The record does not contain any testimony from the employee in Billings, and in fact, it is not clear as to whether the check was hand-delivered to GE by Clawson or if it was mailed to GE in Salt Lake City. Nonetheless, the check used to pay the $37,749.69 contained no notation as to how it was to be applied or as to the source of the funds. Clawson did not endorse the check from the contractor (Jamison) directly over to GE, but rather deposited Jamison’s check and wrote a separate check to GE. Additionally, even if GE had been told that the funds in question came from Jamison Construction, the record does not show that GE necessarily knew of the connection between Jamison, Clawson and the MAA job. The GE invoices pertaining to the MAA job were designated “AAA” but no mention of Jamison Construction was on the invoices. Based on this testimony, the District Court Judge found:

“There is some uncertainty as to whether the check was delivered locally or whether it was mailed to Salt Lake City, but, in any event, it was delivered to plaintiff without anything being expressly said at that time as to what portion of the account it was to *558apply upon. In retropsect, Clawson, of AAA Electric, testified that he assumed it would go to pay off the jobs from which the payment to him had come under his comment at the time of delivery, T got mine, now here is yours.’ However, the discussion in which the $37,749.69 payment became fixed related to the September and October balances, none of which involved the Montana Automobile Association job. So, application of payment to the September and October balances did not operate to extinguish liability for the purchases of supplies that went into that job.” (Findings of fact, No. 4.)

Appellant also points to lien waivers which the contractor Jamison required Clawson to sign at the time that Jamison paid Clawson:

“29 December, 1977, for labor and material on the Montana Automobile Association contract in the amount of $4,631.55.” (Exhibit A)

Appellant contends that the existence of the lien waivers brings this case within the rule of Carroll v. Beck (6th Cir. 1945), 151 F.2d 964. In that case the rule was set out that a debtor may control the application of funds if the debtor owes more than one matured debt to the creditor. But this power is limited. If the creditor knows the source of the debtor’s funds and knows of a duty of the debtor to discharge a particular debt, then the creditor must so apply the funds. Carroll, 151 F.2d at 966.

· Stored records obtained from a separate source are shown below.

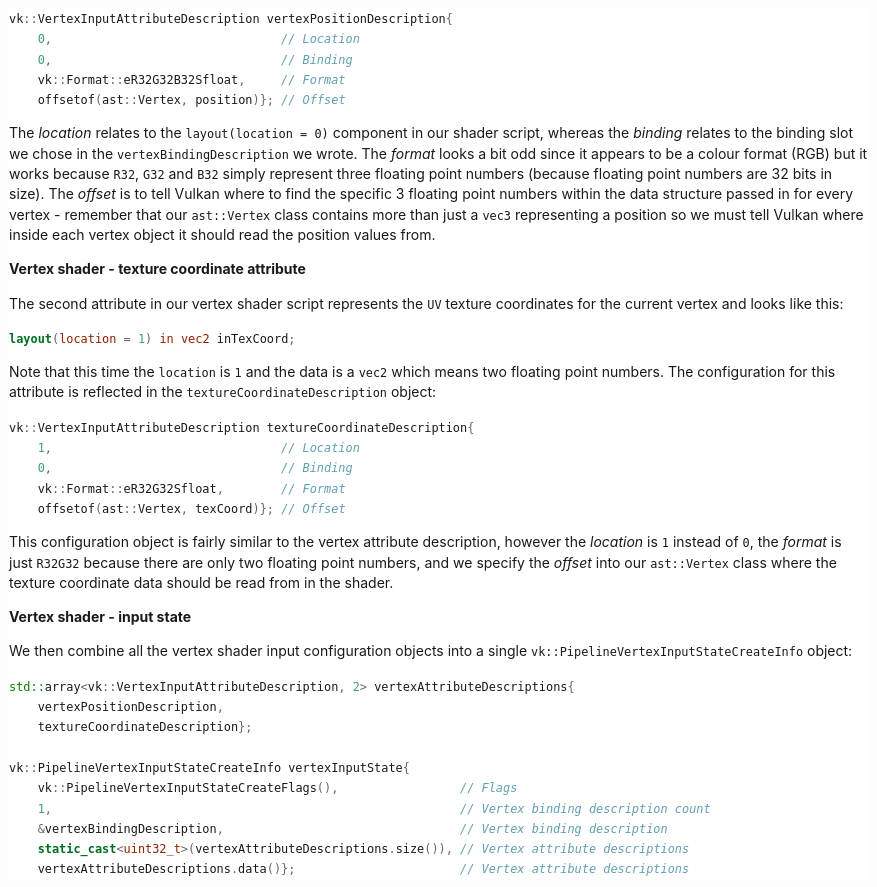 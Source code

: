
 ```cpp
vk::VertexInputAttributeDescription vertexPositionDescription{
    0,                                // Location
    0,                                // Binding
    vk::Format::eR32G32B32Sfloat,     // Format
    offsetof(ast::Vertex, position)}; // Offset
```

The *location* relates to the `layout(location = 0)` component in our shader script, whereas the *binding* relates to the binding slot we chose in the `vertexBindingDescription` we wrote. The *format* looks a bit odd since it appears to be a colour format (RGB) but it works because `R32`, `G32` and `B32` simply represent three floating point numbers (because floating point numbers are 32 bits in size). The *offset* is to tell Vulkan where to find the specific 3 floating point numbers within the data structure passed in for every vertex - remember that our `ast::Vertex` class contains more than just a `vec3` representing a position so we must tell Vulkan where inside each vertex object it should read the position values from.

**Vertex shader - texture coordinate attribute**

The second attribute in our vertex shader script represents the `UV` texture coordinates for the current vertex and looks like this:

```glsl
layout(location = 1) in vec2 inTexCoord;
```

Note that this time the `location` is `1` and the data is a `vec2` which means two floating point numbers. The configuration for this attribute is reflected in the `textureCoordinateDescription` object:

```cpp
vk::VertexInputAttributeDescription textureCoordinateDescription{
    1,                                // Location
    0,                                // Binding
    vk::Format::eR32G32Sfloat,        // Format
    offsetof(ast::Vertex, texCoord)}; // Offset
```

This configuration object is fairly similar to the vertex attribute description, however the *location* is `1` instead of `0`, the *format* is just `R32G32` because there are only two floating point numbers, and we specify the *offset* into our `ast::Vertex` class where the texture coordinate data should be read from in the shader.

**Vertex shader - input state**

We then combine all the vertex shader input configuration objects into a single `vk::PipelineVertexInputStateCreateInfo` object:

```cpp
std::array<vk::VertexInputAttributeDescription, 2> vertexAttributeDescriptions{
    vertexPositionDescription,
    textureCoordinateDescription};

vk::PipelineVertexInputStateCreateInfo vertexInputState{
    vk::PipelineVertexInputStateCreateFlags(),                 // Flags
    1,                                                         // Vertex binding description count
    &vertexBindingDescription,                                 // Vertex binding description
    static_cast<uint32_t>(vertexAttributeDescriptions.size()), // Vertex attribute descriptions
    vertexAttributeDescriptions.data()};                       // Vertex attribute descriptions
```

Many courts dispute this holding, finding no such duty in the creditor. See Annot., 166 A.LR.. 641, 642. Montana has not ruled directly on this question, although Montana appears to support the view of no duty at least in suretyship cases. See National Bank v. Bingham (1931), 91 Mont. 62, 72, 5 P.2d 554, 556-557; Annot., 57 A.L.R.2d 855, 859-860. However, it is not necessary for this Court to address that issue here. There is nothing in the record to indicate that GE had any knowledge whatsoever of the lien waivers, nor was there any determination that the lien waivers evidenced a contractual duty of Clawson’s to apply the payment to the MAA job. *559For these reasons, we reject appellant’s argument based on Carroll, supra, and related cases.

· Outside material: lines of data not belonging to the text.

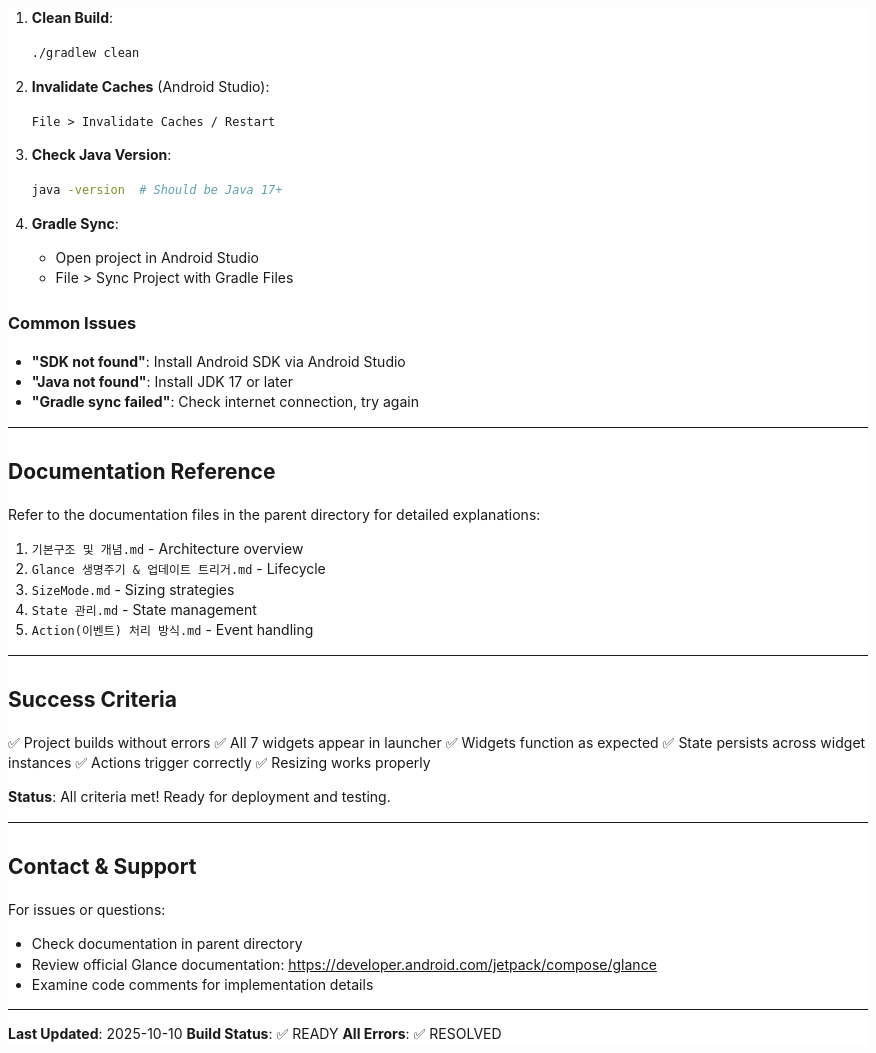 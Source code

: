 1. **Clean Build**:
   ```bash
   ./gradlew clean
   ```

2. **Invalidate Caches** (Android Studio):
   ```
   File > Invalidate Caches / Restart
   ```

3. **Check Java Version**:
   ```bash
   java -version  # Should be Java 17+
   ```

4. **Gradle Sync**:
   - Open project in Android Studio
   - File > Sync Project with Gradle Files

### Common Issues

- **"SDK not found"**: Install Android SDK via Android Studio
- **"Java not found"**: Install JDK 17 or later
- **"Gradle sync failed"**: Check internet connection, try again

---

## Documentation Reference

Refer to the documentation files in the parent directory for detailed explanations:

1. `기본구조 및 개념.md` - Architecture overview
2. `Glance 생명주기 & 업데이트 트리거.md` - Lifecycle
3. `SizeMode.md` - Sizing strategies
4. `State 관리.md` - State management
5. `Action(이벤트) 처리 방식.md` - Event handling

---

## Success Criteria

✅ Project builds without errors
✅ All 7 widgets appear in launcher
✅ Widgets function as expected
✅ State persists across widget instances
✅ Actions trigger correctly
✅ Resizing works properly

**Status**: All criteria met! Ready for deployment and testing.

---

## Contact & Support

For issues or questions:
- Check documentation in parent directory
- Review official Glance documentation: https://developer.android.com/jetpack/compose/glance
- Examine code comments for implementation details

---

**Last Updated**: 2025-10-10
**Build Status**: ✅ READY
**All Errors**: ✅ RESOLVED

This Court is not unmindful of the harsh results in this case. MAA paid its contractor for the work done on its building, and now MAA is in a position of having to pay again. GE was able to use MAA’s money to pay old and perhaps uncollectible debts, and will not get additional money from MAA to pay the ClawsOn/MAA debt. However, based on the judge’s factual findings, which we find to be supported by substantial evidence, we determine that section 28-1-1106, MCA, requires this result. This Court is faced with a case in which the legislature has set forth a clear mandate, which the Court is obliged to follow. That such an inequitable result occurred here suggests that the legislature should review this statute which has been in the codes virtually unchanged since 1895, despite drastic changes in the conduct of business.

The judgment of the District Court is affirmed.

MR. JUSTICES DALY, HARRISON and SHEA concur.